══ DATASET EXTRACT

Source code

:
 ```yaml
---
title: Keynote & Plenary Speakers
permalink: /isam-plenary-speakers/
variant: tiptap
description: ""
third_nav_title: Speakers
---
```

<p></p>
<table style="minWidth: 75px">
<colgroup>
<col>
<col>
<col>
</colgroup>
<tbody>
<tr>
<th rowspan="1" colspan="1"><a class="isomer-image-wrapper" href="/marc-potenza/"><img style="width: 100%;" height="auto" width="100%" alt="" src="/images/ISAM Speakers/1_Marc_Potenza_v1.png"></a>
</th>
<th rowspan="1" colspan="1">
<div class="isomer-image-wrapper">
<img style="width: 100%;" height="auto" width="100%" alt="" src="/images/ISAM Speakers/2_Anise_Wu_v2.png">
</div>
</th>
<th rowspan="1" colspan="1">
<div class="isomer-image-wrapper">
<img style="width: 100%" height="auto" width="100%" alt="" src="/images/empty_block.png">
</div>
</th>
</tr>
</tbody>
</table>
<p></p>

════

Repeat each record exactly, leaving nothing out.

Source code

:
 ```yaml
---
title: Keynote & Plenary Speakers
permalink: /isam-plenary-speakers/
variant: tiptap
description: ""
third_nav_title: Speakers
---
```

<p></p>
<table style="minWidth: 75px">
<colgroup>
<col>
<col>
<col>
</colgroup>
<tbody>
<tr>
<th rowspan="1" colspan="1"><a class="isomer-image-wrapper" href="/marc-potenza/"><img style="width: 100%;" height="auto" width="100%" alt="" src="/images/ISAM Speakers/1_Marc_Potenza_v1.png"></a>
</th>
<th rowspan="1" colspan="1">
<div class="isomer-image-wrapper">
<img style="width: 100%;" height="auto" width="100%" alt="" src="/images/ISAM Speakers/2_Anise_Wu_v2.png">
</div>
</th>
<th rowspan="1" colspan="1">
<div class="isomer-image-wrapper">
<img style="width: 100%" height="auto" width="100%" alt="" src="/images/empty_block.png">
</div>
</th>
</tr>
</tbody>
</table>
<p></p>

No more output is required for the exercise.